→ **PROBLEM TO SOLVE**:
The whole listing is to be retyped exactly as it appears.

→ **ENTRIES SUPPLIED**:

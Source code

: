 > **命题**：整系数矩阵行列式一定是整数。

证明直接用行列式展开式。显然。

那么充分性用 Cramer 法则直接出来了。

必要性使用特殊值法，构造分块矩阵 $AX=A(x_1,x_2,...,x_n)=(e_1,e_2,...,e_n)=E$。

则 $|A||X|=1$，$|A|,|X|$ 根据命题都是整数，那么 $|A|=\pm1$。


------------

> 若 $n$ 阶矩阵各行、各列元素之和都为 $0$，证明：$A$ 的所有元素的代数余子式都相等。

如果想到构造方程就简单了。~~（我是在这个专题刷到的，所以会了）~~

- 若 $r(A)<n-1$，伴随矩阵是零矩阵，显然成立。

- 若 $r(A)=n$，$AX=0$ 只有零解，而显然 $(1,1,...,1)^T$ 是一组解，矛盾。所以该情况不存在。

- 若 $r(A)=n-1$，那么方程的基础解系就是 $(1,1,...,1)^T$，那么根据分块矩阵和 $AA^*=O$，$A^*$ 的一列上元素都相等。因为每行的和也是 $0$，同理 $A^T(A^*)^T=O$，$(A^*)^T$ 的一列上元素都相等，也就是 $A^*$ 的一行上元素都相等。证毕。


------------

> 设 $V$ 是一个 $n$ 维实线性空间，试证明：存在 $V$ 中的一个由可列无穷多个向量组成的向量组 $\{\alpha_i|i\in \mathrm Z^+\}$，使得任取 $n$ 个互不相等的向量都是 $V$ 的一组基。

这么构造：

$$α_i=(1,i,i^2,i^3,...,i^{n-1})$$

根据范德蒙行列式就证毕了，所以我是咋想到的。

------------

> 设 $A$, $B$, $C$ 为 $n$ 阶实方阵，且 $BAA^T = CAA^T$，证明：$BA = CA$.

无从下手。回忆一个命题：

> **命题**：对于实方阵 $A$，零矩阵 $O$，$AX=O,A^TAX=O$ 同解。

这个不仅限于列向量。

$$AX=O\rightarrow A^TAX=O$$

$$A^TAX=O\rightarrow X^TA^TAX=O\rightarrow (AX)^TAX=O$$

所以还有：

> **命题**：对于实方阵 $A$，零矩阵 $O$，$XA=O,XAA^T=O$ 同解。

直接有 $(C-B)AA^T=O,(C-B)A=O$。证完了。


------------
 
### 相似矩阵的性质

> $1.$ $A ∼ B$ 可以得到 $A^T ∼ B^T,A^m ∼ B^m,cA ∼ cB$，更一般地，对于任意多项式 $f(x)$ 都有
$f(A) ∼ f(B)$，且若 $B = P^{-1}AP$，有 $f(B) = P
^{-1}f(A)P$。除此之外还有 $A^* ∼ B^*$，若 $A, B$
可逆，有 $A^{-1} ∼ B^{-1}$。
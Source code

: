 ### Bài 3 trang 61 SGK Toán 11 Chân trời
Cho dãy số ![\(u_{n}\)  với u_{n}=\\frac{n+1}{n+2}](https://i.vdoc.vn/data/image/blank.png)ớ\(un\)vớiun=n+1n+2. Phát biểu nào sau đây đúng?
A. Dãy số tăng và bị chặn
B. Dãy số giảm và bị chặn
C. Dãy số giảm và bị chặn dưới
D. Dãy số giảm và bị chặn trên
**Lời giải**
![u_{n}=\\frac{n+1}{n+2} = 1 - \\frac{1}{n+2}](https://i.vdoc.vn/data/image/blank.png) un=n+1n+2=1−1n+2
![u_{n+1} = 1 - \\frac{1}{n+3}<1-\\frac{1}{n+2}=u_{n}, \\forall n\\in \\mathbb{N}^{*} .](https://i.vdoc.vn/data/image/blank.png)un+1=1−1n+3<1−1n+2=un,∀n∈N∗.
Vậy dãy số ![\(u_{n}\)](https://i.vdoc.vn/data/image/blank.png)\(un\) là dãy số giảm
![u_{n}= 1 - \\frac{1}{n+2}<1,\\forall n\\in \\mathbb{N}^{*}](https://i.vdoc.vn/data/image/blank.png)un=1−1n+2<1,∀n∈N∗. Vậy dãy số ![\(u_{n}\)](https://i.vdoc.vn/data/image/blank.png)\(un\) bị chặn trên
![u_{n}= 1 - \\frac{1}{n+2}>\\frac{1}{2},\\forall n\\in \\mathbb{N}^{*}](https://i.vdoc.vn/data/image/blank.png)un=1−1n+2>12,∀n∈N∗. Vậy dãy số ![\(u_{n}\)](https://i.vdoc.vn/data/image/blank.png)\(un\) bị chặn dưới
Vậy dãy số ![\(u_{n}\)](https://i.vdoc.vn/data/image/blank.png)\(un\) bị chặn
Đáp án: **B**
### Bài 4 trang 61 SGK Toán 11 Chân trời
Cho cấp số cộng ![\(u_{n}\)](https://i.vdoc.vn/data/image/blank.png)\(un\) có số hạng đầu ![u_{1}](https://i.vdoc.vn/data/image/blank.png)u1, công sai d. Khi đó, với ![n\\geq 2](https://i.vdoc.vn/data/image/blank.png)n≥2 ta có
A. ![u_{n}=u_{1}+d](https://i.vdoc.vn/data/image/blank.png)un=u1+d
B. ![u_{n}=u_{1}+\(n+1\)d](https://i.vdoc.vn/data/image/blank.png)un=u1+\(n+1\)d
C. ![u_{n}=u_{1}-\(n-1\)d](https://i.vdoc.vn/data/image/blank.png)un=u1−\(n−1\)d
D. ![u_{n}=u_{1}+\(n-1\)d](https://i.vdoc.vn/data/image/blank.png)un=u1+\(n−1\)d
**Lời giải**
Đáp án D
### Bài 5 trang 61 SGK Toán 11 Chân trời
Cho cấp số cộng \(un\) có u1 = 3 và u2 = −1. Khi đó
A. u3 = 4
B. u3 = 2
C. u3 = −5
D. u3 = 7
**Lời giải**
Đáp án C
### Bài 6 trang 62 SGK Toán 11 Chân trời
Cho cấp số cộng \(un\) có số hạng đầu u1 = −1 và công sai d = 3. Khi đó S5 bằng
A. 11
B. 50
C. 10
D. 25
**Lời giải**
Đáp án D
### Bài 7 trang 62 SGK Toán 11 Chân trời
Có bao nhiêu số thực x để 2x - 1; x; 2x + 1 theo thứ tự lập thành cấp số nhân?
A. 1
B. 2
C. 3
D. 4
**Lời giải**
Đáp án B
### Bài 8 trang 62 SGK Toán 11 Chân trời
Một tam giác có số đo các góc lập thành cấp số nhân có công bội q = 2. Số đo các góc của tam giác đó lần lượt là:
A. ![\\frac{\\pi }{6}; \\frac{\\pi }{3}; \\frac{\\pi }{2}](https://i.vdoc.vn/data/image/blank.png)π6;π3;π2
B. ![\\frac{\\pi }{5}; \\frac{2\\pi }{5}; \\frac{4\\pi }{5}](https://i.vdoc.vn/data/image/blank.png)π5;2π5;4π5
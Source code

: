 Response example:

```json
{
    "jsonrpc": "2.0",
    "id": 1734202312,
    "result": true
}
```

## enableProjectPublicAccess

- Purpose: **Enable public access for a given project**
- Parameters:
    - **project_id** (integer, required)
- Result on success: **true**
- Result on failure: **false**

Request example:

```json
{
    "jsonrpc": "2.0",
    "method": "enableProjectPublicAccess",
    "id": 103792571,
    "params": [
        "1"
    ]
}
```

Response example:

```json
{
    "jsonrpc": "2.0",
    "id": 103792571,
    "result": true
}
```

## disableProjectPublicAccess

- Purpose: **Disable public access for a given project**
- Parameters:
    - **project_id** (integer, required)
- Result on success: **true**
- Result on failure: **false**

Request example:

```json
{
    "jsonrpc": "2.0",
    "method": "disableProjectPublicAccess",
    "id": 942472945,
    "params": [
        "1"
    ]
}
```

→ **SOLVED PROBLEM**:
Source code

: > **命题**：整系数矩阵行列式一定是整数。

证明直接用行列式展开式。显然。

那么充分性用 Cramer 法则直接出来了。

必要性使用特殊值法，构造分块矩阵 $AX=A(x_1,x_2,...,x_n)=(e_1,e_2,...,e_n)=E$。

则 $|A||X|=1$，$|A|,|X|$ 根据命题都是整数，那么 $|A|=\pm1$。


------------

> 若 $n$ 阶矩阵各行、各列元素之和都为 $0$，证明：$A$ 的所有元素的代数余子式都相等。

如果想到构造方程就简单了。~~（我是在这个专题刷到的，所以会了）~~

- 若 $r(A)<n-1$，伴随矩阵是零矩阵，显然成立。

- 若 $r(A)=n$，$AX=0$ 只有零解，而显然 $(1,1,...,1)^T$ 是一组解，矛盾。所以该情况不存在。

- 若 $r(A)=n-1$，那么方程的基础解系就是 $(1,1,...,1)^T$，那么根据分块矩阵和 $AA^*=O$，$A^*$ 的一列上元素都相等。因为每行的和也是 $0$，同理 $A^T(A^*)^T=O$，$(A^*)^T$ 的一列上元素都相等，也就是 $A^*$ 的一行上元素都相等。证毕。


------------

> 设 $V$ 是一个 $n$ 维实线性空间，试证明：存在 $V$ 中的一个由可列无穷多个向量组成的向量组 $\{\alpha_i|i\in \mathrm Z^+\}$，使得任取 $n$ 个互不相等的向量都是 $V$ 的一组基。

这么构造：

$$α_i=(1,i,i^2,i^3,...,i^{n-1})$$

根据范德蒙行列式就证毕了，所以我是咋想到的。

------------

> 设 $A$, $B$, $C$ 为 $n$ 阶实方阵，且 $BAA^T = CAA^T$，证明：$BA = CA$.

无从下手。回忆一个命题：

> **命题**：对于实方阵 $A$，零矩阵 $O$，$AX=O,A^TAX=O$ 同解。

这个不仅限于列向量。

$$AX=O\rightarrow A^TAX=O$$

$$A^TAX=O\rightarrow X^TA^TAX=O\rightarrow (AX)^TAX=O$$

所以还有：

> **命题**：对于实方阵 $A$，零矩阵 $O$，$XA=O,XAA^T=O$ 同解。

直接有 $(C-B)AA^T=O,(C-B)A=O$。证完了。


------------
 
### 相似矩阵的性质

> $1.$ $A ∼ B$ 可以得到 $A^T ∼ B^T,A^m ∼ B^m,cA ∼ cB$，更一般地，对于任意多项式 $f(x)$ 都有
$f(A) ∼ f(B)$，且若 $B = P^{-1}AP$，有 $f(B) = P
^{-1}f(A)P$。除此之外还有 $A^* ∼ B^*$，若 $A, B$
可逆，有 $A^{-1} ∼ B^{-1}$。
Source code

: ### Bài 3 trang 61 SGK Toán 11 Chân trời
Cho dãy số ![\(u_{n}\)  với u_{n}=\\frac{n+1}{n+2}](https://i.vdoc.vn/data/image/blank.png)ớ\(un\)vớiun=n+1n+2. Phát biểu nào sau đây đúng?
A. Dãy số tăng và bị chặn
B. Dãy số giảm và bị chặn
C. Dãy số giảm và bị chặn dưới
D. Dãy số giảm và bị chặn trên
**Lời giải**
![u_{n}=\\frac{n+1}{n+2} = 1 - \\frac{1}{n+2}](https://i.vdoc.vn/data/image/blank.png) un=n+1n+2=1−1n+2
![u_{n+1} = 1 - \\frac{1}{n+3}<1-\\frac{1}{n+2}=u_{n}, \\forall n\\in \\mathbb{N}^{*} .](https://i.vdoc.vn/data/image/blank.png)un+1=1−1n+3<1−1n+2=un,∀n∈N∗.
Vậy dãy số ![\(u_{n}\)](https://i.vdoc.vn/data/image/blank.png)\(un\) là dãy số giảm
![u_{n}= 1 - \\frac{1}{n+2}<1,\\forall n\\in \\mathbb{N}^{*}](https://i.vdoc.vn/data/image/blank.png)un=1−1n+2<1,∀n∈N∗. Vậy dãy số ![\(u_{n}\)](https://i.vdoc.vn/data/image/blank.png)\(un\) bị chặn trên
![u_{n}= 1 - \\frac{1}{n+2}>\\frac{1}{2},\\forall n\\in \\mathbb{N}^{*}](https://i.vdoc.vn/data/image/blank.png)un=1−1n+2>12,∀n∈N∗. Vậy dãy số ![\(u_{n}\)](https://i.vdoc.vn/data/image/blank.png)\(un\) bị chặn dưới
Vậy dãy số ![\(u_{n}\)](https://i.vdoc.vn/data/image/blank.png)\(un\) bị chặn
Đáp án: **B**
### Bài 4 trang 61 SGK Toán 11 Chân trời
Cho cấp số cộng ![\(u_{n}\)](https://i.vdoc.vn/data/image/blank.png)\(un\) có số hạng đầu ![u_{1}](https://i.vdoc.vn/data/image/blank.png)u1, công sai d. Khi đó, với ![n\\geq 2](https://i.vdoc.vn/data/image/blank.png)n≥2 ta có
A. ![u_{n}=u_{1}+d](https://i.vdoc.vn/data/image/blank.png)un=u1+d
B. ![u_{n}=u_{1}+\(n+1\)d](https://i.vdoc.vn/data/image/blank.png)un=u1+\(n+1\)d
C. ![u_{n}=u_{1}-\(n-1\)d](https://i.vdoc.vn/data/image/blank.png)un=u1−\(n−1\)d
D. ![u_{n}=u_{1}+\(n-1\)d](https://i.vdoc.vn/data/image/blank.png)un=u1+\(n−1\)d
**Lời giải**
Đáp án D
### Bài 5 trang 61 SGK Toán 11 Chân trời
Cho cấp số cộng \(un\) có u1 = 3 và u2 = −1. Khi đó
A. u3 = 4
B. u3 = 2
C. u3 = −5
D. u3 = 7
**Lời giải**
Đáp án C
### Bài 6 trang 62 SGK Toán 11 Chân trời
Cho cấp số cộng \(un\) có số hạng đầu u1 = −1 và công sai d = 3. Khi đó S5 bằng
A. 11
B. 50
C. 10
D. 25
**Lời giải**
Đáp án D
### Bài 7 trang 62 SGK Toán 11 Chân trời
Có bao nhiêu số thực x để 2x - 1; x; 2x + 1 theo thứ tự lập thành cấp số nhân?
A. 1
B. 2
C. 3
D. 4
**Lời giải**
Đáp án B
### Bài 8 trang 62 SGK Toán 11 Chân trời
Một tam giác có số đo các góc lập thành cấp số nhân có công bội q = 2. Số đo các góc của tam giác đó lần lượt là:
A. ![\\frac{\\pi }{6}; \\frac{\\pi }{3}; \\frac{\\pi }{2}](https://i.vdoc.vn/data/image/blank.png)π6;π3;π2
B. ![\\frac{\\pi }{5}; \\frac{2\\pi }{5}; \\frac{4\\pi }{5}](https://i.vdoc.vn/data/image/blank.png)π5;2π5;4π5
Source code

: Response example:

```json
{
    "jsonrpc": "2.0",
    "id": 1734202312,
    "result": true
}
```

## enableProjectPublicAccess

- Purpose: **Enable public access for a given project**
- Parameters:
    - **project_id** (integer, required)
- Result on success: **true**
- Result on failure: **false**

Request example:

```json
{
    "jsonrpc": "2.0",
    "method": "enableProjectPublicAccess",
    "id": 103792571,
    "params": [
        "1"
    ]
}
```

Response example:

```json
{
    "jsonrpc": "2.0",
    "id": 103792571,
    "result": true
}
```

## disableProjectPublicAccess

- Purpose: **Disable public access for a given project**
- Parameters:
    - **project_id** (integer, required)
- Result on success: **true**
- Result on failure: **false**

Request example:

```json
{
    "jsonrpc": "2.0",
    "method": "disableProjectPublicAccess",
    "id": 942472945,
    "params": [
        "1"
    ]
}
```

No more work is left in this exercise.